Likewise, the individual serving size may likewise be altered, so long as the total daily serving falls within the above-described ranges. For example, individual serving sizes of about one teaspoon or one tablespoon (e.g., in an elixir, syrup, or the like) which provides half or one third of the daily serving, to be taken twice or three times per day, respectively, is contemplated. Further, serving sizes of between about 1 oz. and about 16 oz. are within the scope of the invention, provided that two or three individual servings provide a daily serving total of supplemental potassium in the ranges specified above.

As an additional example, the supplemental potassium is added to a bottled water product as described above for orange juice. As an additional example, the supplemental potassium is added instead to a carbonated beverage.

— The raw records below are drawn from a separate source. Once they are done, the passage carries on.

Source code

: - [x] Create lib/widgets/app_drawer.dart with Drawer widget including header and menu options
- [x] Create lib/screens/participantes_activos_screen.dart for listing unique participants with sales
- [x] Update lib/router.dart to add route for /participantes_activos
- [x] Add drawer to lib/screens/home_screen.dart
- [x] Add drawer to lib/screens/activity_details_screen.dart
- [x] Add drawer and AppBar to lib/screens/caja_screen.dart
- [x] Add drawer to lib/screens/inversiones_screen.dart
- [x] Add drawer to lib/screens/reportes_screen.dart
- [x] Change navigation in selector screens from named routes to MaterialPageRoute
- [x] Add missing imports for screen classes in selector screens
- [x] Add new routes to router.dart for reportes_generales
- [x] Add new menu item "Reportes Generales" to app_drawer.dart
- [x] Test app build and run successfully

As an additional example, the supplemental potassium is added instead to a sports beverage. As an additional example, the supplemental potassium is added instead to a health beverage.

Various modifications of the invention, in addition to those described herein, will be apparent to those skilled in the art from the foregoing description. Such modifications are also intended to fall within the scope of the appended claims. Each reference cited in the present application is incorporated herein by reference in its entirety.